While not all of the trades resulting from 2006 draftees were productive, many of the ’06 class served as foundational or supplemental parts of some of the recent MLB blockbusters. Along with Greinke, the 2006 draft class was involved in trades for Jake Arrieta (Steve Clevenger), Manny Ramirez (Bryan Morris), Wandy Rodriguez (Rudy Owens), and a substantial percentage of the contending Phillies rotation (Cliff Lee, Roy Halladay, and Joe Blanton, thanks in part to Jason Donald, Kyle Drabek, and Adrian Cardenas). Other trades involving the 2006 draft class netted Felipe Lopez to the Brewers, Dee Gordon to the Marlins, Johan Santana to the Mets, Josh Hamilton and Geovany Soto to the Rangers, and Damaso Marte and Xavier Nady to the Yankees (among others still). Teams should not shy away from using drafted talent to acquire valuable big leaguers or supplant contending aspirations.

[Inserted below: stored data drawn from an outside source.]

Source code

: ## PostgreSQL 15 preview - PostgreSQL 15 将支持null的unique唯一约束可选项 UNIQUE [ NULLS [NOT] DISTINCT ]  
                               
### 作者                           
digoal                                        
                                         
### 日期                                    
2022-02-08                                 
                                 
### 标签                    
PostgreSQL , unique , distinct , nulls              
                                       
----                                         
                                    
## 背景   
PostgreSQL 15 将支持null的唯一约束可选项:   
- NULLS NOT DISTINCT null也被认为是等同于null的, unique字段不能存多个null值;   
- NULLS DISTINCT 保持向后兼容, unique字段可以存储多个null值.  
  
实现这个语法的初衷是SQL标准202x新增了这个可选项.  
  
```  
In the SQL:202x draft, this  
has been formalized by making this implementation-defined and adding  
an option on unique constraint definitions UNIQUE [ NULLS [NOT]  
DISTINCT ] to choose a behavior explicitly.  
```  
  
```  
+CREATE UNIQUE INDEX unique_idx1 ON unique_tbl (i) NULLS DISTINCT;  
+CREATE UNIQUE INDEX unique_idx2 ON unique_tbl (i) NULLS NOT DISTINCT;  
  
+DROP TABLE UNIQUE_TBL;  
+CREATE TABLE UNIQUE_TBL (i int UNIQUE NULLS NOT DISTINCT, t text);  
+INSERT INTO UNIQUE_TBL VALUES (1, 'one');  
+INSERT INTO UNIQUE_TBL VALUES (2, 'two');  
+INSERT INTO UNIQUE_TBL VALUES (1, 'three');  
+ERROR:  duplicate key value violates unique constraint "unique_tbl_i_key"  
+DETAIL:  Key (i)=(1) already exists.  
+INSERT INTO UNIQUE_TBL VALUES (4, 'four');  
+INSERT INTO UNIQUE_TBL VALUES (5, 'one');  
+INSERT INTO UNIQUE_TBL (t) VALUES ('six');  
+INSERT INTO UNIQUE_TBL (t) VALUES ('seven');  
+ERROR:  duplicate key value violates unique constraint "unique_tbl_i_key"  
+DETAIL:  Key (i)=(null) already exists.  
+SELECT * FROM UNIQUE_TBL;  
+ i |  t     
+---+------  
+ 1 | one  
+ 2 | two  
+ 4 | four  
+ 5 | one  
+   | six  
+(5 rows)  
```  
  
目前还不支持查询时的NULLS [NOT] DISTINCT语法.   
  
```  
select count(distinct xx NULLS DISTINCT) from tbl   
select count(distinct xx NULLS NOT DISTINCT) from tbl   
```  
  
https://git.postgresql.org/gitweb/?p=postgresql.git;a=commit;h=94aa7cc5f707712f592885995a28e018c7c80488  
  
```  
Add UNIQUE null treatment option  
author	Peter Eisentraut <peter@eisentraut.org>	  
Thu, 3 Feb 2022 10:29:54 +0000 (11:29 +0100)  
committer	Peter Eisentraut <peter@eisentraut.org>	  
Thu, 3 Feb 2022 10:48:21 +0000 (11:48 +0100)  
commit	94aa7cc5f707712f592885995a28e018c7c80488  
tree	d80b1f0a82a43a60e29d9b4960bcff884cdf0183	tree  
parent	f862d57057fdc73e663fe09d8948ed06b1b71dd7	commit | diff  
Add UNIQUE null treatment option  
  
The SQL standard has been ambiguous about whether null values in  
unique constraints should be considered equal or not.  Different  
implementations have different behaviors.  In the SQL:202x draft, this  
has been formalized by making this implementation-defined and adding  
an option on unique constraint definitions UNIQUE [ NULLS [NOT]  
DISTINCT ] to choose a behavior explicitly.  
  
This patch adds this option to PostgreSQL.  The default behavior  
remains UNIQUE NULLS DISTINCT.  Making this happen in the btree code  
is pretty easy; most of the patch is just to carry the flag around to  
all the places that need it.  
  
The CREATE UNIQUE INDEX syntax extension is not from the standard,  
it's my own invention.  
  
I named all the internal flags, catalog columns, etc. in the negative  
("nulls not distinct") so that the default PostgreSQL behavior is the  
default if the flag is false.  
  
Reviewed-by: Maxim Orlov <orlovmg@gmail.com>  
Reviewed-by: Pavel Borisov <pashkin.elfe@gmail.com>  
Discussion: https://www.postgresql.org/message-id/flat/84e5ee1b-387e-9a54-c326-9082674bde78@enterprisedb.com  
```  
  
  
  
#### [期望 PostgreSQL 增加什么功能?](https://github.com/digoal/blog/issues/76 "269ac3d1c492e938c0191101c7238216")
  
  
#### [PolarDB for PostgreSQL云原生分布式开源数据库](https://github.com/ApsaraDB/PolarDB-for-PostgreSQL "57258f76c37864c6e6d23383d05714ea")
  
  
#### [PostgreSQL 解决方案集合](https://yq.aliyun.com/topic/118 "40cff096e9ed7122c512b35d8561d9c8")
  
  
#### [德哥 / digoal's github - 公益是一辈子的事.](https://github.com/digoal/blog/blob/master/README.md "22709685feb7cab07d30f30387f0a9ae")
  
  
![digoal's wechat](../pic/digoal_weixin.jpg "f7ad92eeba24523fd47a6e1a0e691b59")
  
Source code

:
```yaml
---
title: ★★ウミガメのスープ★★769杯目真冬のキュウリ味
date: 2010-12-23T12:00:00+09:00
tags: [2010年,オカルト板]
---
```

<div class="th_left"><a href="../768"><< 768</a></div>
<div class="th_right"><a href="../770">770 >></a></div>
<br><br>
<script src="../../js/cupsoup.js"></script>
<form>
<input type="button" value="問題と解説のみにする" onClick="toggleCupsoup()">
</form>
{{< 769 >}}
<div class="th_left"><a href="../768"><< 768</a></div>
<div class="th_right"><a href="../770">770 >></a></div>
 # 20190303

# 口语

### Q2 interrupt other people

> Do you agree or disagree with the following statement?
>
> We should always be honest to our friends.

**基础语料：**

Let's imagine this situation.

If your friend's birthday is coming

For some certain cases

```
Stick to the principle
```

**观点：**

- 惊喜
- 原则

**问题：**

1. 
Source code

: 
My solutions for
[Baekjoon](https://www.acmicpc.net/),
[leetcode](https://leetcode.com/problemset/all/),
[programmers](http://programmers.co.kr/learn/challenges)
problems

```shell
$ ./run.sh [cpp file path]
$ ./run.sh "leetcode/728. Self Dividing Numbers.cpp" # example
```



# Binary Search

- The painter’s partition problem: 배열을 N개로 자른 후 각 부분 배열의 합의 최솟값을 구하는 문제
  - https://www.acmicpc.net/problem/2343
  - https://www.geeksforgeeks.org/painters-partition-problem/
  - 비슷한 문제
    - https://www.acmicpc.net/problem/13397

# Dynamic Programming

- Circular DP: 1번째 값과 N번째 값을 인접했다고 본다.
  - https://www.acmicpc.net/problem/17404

Incidentally, the players lost by their parent organizations serve some crucial lessons about marginal roster value, as well. While many of these players may be regarded as “replacements” at best, there are several players that produced depth value after their parent club exposed them to waivers, released them, or allowed them to walk via Minor League free agency:

Other Transactions (’06 draft team) Method 10.1 bWAR (Years)
STL Adam Ottavino ’12 waivers 4.7 (’10; ’12-’15)
COL Will Harris ’13 waivers 3.7 (’12-’16)
DET Casey Fien ’10 waivers 2.2 (’09-’10; ’12-present)
STL Shane Robinson ’12 released 1.1 (’09-present)
KCR Everett Teaford ’14 released 1.0 (’11-’13; ’15)
KCR Blake Wood ’12 waivers 0.8 (’10-’11; ’13-’14; ’16)
PHI Quintin Berry ’10 waivers 0.9 (’12-’15)
KCR Derrick Robinson MiLB free agent 0.7 (’13)
SFG Matt Downs ’10 waivers 0.5 (’09-’12)
ARI Tony Barnette ’10 released 0.5 (’16)
LAA David Herndon ’09 MiLB draft 0.5 (’10-’12)
SEA Nathan Adcock ’10 Rule 5 draft 0.5 (’11-’12; ’14-’15)
DET Brennan Boesch ’13 released 0.4 (’10-’15)
TBR Shawn O’Malley ’13 MiLB free agency 0.3 (’14-present)
TBR Ryan Reid ’12 MiLB free agency 0.2 (’13)
CIN Eddy Rodriguez ’09 released 0.2 (’12)
NYM John Holdzkom ’11 released 0.5 (’14)
SDP Matt Buschmann ’10 Rule 5 draft 0.5 (’16)
DET Angel Castro ’08 released 0.1 (’15)
CHC Marcus Hatley ’14 MiLB free agency 0.1 (’15)
NYM Josh Stinson ’12 waivers 0.0 (’11-’14)
DET Duane Below ’13 waivers 0.0 (’11-’13)
STL Jon Edwards ’10 MiLB released -0.0 (’14-’15)
MIA John Raynor ’09 Rule 5 draft -0.0 (’10)
SDP Chad Huffman ’10 waivers 0.0 (’10)
BAL Jason Berken ’12 waivers 0.0 (’09-’12)
BOS Kris Johnson ’11 released 0.0 (’13-’14)
LAA Barret Browning ’11 Rule 5 Draft -0.1 (’12)
SFG Tyler Graham ’12 released -0.1 (’12)
CLE Josh Rodriguez ’11 purchased 0.1 (’11)
TBR Nevin Ashley ’12 MiLB free agency -0.2 (’15)
CIN Josh Ravin ’11 waivers -0.2 (’15)
CIN Danny Dorn ’12 released -0.3 (’15)
TOR Jonathan Diaz ’12 MiLB free agency -0.3 (’13-’15)
ATL Deunte Heath ’10 released -0.3 (’12-’13)
MIA Jay Buente ’11 waivers -0.3 (’10-’11)
ARI Daniel Stange ’12 released -0.4 (’10; ’13)
SEA Adam Moore ’11 waivers -0.4 (’09-’15)
MIA Scott Cousins ’12 waivers -0.5 (’10-’12)
SDP Cedric Hunter ’11 waivers -0.6 (’11; ’16)
PHI Drew Carpenter ’11 waivers -0.8 (’08-’12)
SFG Brian Bocock ’10 waivers -0.9 (’08; ’10)
BAL Pedro Beato ’10 waivers -1.0 (’11-’14)
CLE David Huff ’13 waivers -1.3 (’09-’15)
ARI Hector Ambriz ’09 Rule 5 Draft -1.4 (’10; ’12-’14)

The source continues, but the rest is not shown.